What is needed
Using the material below, print the line that contains "-Yarn start (run server) <br>", the line that contains "- Create a new Link", and every line in between, exactly and nothing else.

Data records
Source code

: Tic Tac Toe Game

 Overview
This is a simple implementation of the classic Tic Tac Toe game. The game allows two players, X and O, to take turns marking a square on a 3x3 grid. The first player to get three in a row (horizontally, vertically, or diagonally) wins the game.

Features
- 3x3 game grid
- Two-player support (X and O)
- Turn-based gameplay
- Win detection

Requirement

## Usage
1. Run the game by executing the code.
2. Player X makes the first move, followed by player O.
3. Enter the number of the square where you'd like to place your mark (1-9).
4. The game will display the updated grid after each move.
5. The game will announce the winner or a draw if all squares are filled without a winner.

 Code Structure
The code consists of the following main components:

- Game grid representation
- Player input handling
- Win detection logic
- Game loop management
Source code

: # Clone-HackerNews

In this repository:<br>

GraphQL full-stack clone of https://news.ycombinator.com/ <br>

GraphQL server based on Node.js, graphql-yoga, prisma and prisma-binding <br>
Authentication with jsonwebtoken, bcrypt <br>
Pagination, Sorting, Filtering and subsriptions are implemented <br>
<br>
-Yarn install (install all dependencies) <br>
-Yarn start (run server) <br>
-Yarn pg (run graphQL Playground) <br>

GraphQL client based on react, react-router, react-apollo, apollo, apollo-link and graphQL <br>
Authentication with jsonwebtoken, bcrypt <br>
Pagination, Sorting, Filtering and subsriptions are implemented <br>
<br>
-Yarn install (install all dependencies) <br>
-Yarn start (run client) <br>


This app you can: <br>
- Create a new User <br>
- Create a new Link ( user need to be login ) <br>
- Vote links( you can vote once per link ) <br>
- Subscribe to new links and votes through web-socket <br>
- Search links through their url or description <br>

Answer box
-Yarn start (run server) <br>
-Yarn pg (run graphQL Playground) <br>

GraphQL client based on react, react-router, react-apollo, apollo, apollo-link and graphQL <br>
Authentication with jsonwebtoken, bcrypt <br>
Pagination, Sorting, Filtering and subsriptions are implemented <br>
<br>
-Yarn install (install all dependencies) <br>
-Yarn start (run client) <br>


This app you can: <br>
- Create a new User <br>
- Create a new Link ( user need to be login ) <br>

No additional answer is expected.